_Exercise goal:_ Every line in the data below from the one containing "org.slf4j:slf4j-simple to v2.0.13" down to the one containing "Change scope methods", both included, must be retyped exactly; no other line is to appear.
*** Opening of Material for the task ***
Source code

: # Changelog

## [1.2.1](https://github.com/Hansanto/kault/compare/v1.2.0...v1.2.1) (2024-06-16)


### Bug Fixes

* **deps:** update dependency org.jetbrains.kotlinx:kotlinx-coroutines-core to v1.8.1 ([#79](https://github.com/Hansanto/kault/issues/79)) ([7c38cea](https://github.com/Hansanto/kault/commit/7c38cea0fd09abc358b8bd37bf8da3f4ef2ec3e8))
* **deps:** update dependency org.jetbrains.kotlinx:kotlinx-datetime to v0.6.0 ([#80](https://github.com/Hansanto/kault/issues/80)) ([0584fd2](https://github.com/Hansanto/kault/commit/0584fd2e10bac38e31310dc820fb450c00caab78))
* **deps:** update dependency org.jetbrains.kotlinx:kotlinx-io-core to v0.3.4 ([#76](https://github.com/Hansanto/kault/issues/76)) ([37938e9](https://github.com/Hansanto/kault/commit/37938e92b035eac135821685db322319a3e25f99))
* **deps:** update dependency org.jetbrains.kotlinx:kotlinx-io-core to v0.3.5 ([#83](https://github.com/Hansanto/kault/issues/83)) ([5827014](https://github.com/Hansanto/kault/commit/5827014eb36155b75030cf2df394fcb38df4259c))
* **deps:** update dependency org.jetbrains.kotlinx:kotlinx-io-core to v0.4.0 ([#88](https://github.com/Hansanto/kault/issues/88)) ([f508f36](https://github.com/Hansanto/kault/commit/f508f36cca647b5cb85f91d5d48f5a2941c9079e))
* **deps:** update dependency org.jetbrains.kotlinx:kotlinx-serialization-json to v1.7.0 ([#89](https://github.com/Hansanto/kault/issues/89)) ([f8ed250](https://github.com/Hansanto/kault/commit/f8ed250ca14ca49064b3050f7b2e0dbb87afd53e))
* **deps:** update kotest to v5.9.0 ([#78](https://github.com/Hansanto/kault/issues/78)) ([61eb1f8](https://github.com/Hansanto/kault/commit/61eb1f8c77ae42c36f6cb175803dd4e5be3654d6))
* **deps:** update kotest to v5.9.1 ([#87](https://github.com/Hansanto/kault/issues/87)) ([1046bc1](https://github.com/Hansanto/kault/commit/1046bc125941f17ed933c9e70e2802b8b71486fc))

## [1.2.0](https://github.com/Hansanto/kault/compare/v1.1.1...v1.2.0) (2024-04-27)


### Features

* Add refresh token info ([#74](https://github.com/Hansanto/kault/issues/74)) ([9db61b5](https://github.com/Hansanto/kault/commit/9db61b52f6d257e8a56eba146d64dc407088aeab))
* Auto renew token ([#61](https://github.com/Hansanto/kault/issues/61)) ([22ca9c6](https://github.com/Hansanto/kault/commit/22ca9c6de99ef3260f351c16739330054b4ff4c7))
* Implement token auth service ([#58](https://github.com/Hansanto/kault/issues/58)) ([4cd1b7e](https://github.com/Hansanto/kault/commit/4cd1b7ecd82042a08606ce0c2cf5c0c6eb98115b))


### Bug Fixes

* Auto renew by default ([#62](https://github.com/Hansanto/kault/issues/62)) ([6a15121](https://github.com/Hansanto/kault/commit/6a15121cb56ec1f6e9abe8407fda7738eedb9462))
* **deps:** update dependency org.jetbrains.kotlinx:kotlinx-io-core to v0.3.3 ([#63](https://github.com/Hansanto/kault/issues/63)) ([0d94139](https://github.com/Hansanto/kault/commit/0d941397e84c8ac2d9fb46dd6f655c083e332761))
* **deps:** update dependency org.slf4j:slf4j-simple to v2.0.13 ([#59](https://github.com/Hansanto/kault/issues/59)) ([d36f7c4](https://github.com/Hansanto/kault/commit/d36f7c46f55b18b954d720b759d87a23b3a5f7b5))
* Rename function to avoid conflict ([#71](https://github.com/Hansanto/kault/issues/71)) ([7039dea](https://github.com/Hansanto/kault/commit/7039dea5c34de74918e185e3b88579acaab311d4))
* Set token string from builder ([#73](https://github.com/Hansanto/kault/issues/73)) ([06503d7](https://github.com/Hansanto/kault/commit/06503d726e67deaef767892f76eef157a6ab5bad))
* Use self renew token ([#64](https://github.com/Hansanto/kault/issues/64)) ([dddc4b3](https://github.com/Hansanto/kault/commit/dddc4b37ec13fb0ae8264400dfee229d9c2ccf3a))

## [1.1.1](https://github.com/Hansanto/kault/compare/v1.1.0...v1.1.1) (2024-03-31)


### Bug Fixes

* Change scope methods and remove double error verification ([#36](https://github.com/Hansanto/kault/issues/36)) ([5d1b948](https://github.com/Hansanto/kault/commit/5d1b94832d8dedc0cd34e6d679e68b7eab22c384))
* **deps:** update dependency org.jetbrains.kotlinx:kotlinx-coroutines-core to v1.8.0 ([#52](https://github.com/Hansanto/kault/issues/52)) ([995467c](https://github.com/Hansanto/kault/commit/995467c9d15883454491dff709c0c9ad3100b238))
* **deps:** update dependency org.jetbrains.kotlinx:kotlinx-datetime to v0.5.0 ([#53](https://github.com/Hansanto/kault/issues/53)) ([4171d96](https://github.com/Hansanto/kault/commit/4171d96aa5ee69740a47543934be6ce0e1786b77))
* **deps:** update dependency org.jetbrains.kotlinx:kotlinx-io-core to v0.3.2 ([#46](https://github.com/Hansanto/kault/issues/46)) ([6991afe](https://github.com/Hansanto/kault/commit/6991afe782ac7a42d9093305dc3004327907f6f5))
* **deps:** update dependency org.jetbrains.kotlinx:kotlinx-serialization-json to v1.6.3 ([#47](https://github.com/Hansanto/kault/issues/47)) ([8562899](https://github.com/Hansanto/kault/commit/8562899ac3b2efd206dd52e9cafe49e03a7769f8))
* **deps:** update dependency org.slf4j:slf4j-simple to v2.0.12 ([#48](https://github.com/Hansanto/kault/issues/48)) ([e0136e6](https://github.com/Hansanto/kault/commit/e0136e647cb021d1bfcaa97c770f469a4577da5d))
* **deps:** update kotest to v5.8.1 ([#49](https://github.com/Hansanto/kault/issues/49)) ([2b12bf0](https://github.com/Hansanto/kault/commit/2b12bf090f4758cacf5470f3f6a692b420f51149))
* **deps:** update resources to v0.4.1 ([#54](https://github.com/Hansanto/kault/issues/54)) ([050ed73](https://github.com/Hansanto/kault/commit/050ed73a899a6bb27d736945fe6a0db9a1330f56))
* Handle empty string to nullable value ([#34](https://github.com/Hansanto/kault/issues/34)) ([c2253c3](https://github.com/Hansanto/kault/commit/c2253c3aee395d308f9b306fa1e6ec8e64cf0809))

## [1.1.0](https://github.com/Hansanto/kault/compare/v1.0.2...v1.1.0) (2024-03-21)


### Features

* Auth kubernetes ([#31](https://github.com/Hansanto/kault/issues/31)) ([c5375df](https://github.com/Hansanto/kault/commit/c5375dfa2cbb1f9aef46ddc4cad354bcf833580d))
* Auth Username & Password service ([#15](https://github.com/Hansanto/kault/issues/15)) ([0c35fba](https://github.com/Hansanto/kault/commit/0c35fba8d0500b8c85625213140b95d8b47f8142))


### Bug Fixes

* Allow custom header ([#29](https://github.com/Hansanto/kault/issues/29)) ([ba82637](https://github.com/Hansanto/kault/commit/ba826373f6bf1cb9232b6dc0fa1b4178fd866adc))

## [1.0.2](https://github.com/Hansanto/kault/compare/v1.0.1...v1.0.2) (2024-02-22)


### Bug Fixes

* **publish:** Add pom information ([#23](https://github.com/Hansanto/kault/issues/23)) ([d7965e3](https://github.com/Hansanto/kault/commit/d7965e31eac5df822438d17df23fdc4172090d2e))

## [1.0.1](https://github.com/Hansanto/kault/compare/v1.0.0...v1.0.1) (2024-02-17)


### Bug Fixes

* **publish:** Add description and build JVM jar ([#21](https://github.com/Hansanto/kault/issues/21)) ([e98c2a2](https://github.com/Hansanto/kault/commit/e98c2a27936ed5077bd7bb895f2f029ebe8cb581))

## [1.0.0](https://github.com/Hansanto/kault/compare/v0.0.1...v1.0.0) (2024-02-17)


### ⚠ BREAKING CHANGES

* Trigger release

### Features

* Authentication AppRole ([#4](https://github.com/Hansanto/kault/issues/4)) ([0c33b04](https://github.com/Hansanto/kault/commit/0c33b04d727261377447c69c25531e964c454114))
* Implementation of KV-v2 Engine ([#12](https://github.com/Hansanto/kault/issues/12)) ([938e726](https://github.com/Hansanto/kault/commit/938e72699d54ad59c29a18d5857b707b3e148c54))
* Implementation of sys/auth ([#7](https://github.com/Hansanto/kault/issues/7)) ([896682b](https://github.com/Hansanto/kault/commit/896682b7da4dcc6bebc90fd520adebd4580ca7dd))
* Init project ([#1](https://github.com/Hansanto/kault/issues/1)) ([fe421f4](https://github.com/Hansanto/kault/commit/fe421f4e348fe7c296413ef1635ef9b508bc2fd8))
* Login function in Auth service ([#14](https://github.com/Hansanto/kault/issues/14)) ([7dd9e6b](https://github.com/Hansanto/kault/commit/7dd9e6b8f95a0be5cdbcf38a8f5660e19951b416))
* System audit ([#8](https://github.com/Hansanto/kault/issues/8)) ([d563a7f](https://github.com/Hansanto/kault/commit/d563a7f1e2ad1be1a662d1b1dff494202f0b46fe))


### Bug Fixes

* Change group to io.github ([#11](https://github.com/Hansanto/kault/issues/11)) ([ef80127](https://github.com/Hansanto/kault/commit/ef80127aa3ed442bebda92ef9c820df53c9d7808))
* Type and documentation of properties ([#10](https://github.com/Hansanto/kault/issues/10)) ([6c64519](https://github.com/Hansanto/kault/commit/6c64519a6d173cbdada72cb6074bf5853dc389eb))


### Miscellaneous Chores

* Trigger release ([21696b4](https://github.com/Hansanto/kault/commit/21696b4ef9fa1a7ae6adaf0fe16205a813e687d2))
*** Close of Material for the task ***
_Expected answer:_
* **deps:** update dependency org.slf4j:slf4j-simple to v2.0.13 ([#59](https://github.com/Hansanto/kault/issues/59)) ([d36f7c4](https://github.com/Hansanto/kault/commit/d36f7c46f55b18b954d720b759d87a23b3a5f7b5))
* Rename function to avoid conflict ([#71](https://github.com/Hansanto/kault/issues/71)) ([7039dea](https://github.com/Hansanto/kault/commit/7039dea5c34de74918e185e3b88579acaab311d4))
* Set token string from builder ([#73](https://github.com/Hansanto/kault/issues/73)) ([06503d7](https://github.com/Hansanto/kault/commit/06503d726e67deaef767892f76eef157a6ab5bad))
* Use self renew token ([#64](https://github.com/Hansanto/kault/issues/64)) ([dddc4b3](https://github.com/Hansanto/kault/commit/dddc4b37ec13fb0ae8264400dfee229d9c2ccf3a))

## [1.1.1](https://github.com/Hansanto/kault/compare/v1.1.0...v1.1.1) (2024-03-31)


### Bug Fixes

* Change scope methods and remove double error verification ([#36](https://github.com/Hansanto/kault/issues/36)) ([5d1b948](https://github.com/Hansanto/kault/commit/5d1b94832d8dedc0cd34e6d679e68b7eab22c384))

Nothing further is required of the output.